YOUR OBJECTIVE> Please print out every entry below, verbatim.

AVAILABLE DATA>
# # #
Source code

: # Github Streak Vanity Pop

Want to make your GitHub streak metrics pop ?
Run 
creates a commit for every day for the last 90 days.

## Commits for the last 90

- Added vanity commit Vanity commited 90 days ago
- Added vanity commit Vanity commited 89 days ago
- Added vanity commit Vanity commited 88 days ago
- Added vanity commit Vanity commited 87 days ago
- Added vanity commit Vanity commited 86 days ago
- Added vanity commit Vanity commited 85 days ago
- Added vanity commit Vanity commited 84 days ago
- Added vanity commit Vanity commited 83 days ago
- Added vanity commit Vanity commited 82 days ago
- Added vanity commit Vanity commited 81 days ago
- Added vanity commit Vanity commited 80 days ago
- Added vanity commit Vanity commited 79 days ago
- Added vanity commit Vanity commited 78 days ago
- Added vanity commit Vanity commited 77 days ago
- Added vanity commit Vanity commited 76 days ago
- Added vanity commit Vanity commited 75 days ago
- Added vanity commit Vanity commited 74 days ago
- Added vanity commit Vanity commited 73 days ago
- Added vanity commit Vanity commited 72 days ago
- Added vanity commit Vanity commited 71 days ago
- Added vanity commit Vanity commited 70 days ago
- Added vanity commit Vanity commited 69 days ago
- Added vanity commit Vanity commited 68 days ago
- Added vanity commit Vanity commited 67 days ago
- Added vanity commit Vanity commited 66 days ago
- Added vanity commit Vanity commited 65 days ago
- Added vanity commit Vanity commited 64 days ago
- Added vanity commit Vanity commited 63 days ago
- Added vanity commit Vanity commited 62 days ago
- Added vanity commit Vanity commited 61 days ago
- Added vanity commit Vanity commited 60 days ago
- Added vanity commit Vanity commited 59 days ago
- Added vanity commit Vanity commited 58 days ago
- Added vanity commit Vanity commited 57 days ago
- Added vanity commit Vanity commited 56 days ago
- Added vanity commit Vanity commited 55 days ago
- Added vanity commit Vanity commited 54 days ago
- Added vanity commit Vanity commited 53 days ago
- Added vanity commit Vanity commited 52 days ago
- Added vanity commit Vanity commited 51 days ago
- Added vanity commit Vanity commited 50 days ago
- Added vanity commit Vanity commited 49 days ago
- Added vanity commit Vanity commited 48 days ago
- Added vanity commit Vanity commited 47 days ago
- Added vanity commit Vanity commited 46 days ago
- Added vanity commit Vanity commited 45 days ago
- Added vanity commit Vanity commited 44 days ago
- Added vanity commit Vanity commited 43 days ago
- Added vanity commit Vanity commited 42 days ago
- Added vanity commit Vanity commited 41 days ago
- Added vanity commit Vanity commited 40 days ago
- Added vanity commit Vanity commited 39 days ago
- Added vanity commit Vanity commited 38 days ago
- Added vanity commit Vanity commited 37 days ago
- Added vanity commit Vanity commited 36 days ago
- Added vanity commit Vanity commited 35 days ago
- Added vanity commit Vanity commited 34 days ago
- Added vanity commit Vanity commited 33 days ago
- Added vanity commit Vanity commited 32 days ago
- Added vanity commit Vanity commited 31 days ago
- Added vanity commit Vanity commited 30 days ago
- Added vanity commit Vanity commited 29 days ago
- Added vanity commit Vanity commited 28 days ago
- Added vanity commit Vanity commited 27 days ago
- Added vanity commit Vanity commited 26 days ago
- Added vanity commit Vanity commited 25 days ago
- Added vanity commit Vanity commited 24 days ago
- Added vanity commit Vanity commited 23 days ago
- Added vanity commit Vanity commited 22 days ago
# # #
RESPONSE>
Source code

: # Github Streak Vanity Pop

Want to make your GitHub streak metrics pop ?
Run 
creates a commit for every day for the last 90 days.

## Commits for the last 90

- Added vanity commit Vanity commited 90 days ago
- Added vanity commit Vanity commited 89 days ago
- Added vanity commit Vanity commited 88 days ago
- Added vanity commit Vanity commited 87 days ago
- Added vanity commit Vanity commited 86 days ago
- Added vanity commit Vanity commited 85 days ago
- Added vanity commit Vanity commited 84 days ago
- Added vanity commit Vanity commited 83 days ago
- Added vanity commit Vanity commited 82 days ago
- Added vanity commit Vanity commited 81 days ago
- Added vanity commit Vanity commited 80 days ago
- Added vanity commit Vanity commited 79 days ago
- Added vanity commit Vanity commited 78 days ago
- Added vanity commit Vanity commited 77 days ago
- Added vanity commit Vanity commited 76 days ago
- Added vanity commit Vanity commited 75 days ago
- Added vanity commit Vanity commited 74 days ago
- Added vanity commit Vanity commited 73 days ago
- Added vanity commit Vanity commited 72 days ago
- Added vanity commit Vanity commited 71 days ago
- Added vanity commit Vanity commited 70 days ago
- Added vanity commit Vanity commited 69 days ago
- Added vanity commit Vanity commited 68 days ago
- Added vanity commit Vanity commited 67 days ago
- Added vanity commit Vanity commited 66 days ago
- Added vanity commit Vanity commited 65 days ago
- Added vanity commit Vanity commited 64 days ago
- Added vanity commit Vanity commited 63 days ago
- Added vanity commit Vanity commited 62 days ago
- Added vanity commit Vanity commited 61 days ago
- Added vanity commit Vanity commited 60 days ago
- Added vanity commit Vanity commited 59 days ago
- Added vanity commit Vanity commited 58 days ago
- Added vanity commit Vanity commited 57 days ago
- Added vanity commit Vanity commited 56 days ago
- Added vanity commit Vanity commited 55 days ago
- Added vanity commit Vanity commited 54 days ago
- Added vanity commit Vanity commited 53 days ago
- Added vanity commit Vanity commited 52 days ago
- Added vanity commit Vanity commited 51 days ago
- Added vanity commit Vanity commited 50 days ago
- Added vanity commit Vanity commited 49 days ago
- Added vanity commit Vanity commited 48 days ago
- Added vanity commit Vanity commited 47 days ago
- Added vanity commit Vanity commited 46 days ago
- Added vanity commit Vanity commited 45 days ago
- Added vanity commit Vanity commited 44 days ago
- Added vanity commit Vanity commited 43 days ago
- Added vanity commit Vanity commited 42 days ago
- Added vanity commit Vanity commited 41 days ago
- Added vanity commit Vanity commited 40 days ago
- Added vanity commit Vanity commited 39 days ago
- Added vanity commit Vanity commited 38 days ago
- Added vanity commit Vanity commited 37 days ago
- Added vanity commit Vanity commited 36 days ago
- Added vanity commit Vanity commited 35 days ago
- Added vanity commit Vanity commited 34 days ago
- Added vanity commit Vanity commited 33 days ago
- Added vanity commit Vanity commited 32 days ago
- Added vanity commit Vanity commited 31 days ago
- Added vanity commit Vanity commited 30 days ago
- Added vanity commit Vanity commited 29 days ago
- Added vanity commit Vanity commited 28 days ago
- Added vanity commit Vanity commited 27 days ago
- Added vanity commit Vanity commited 26 days ago
- Added vanity commit Vanity commited 25 days ago
- Added vanity commit Vanity commited 24 days ago
- Added vanity commit Vanity commited 23 days ago
- Added vanity commit Vanity commited 22 days ago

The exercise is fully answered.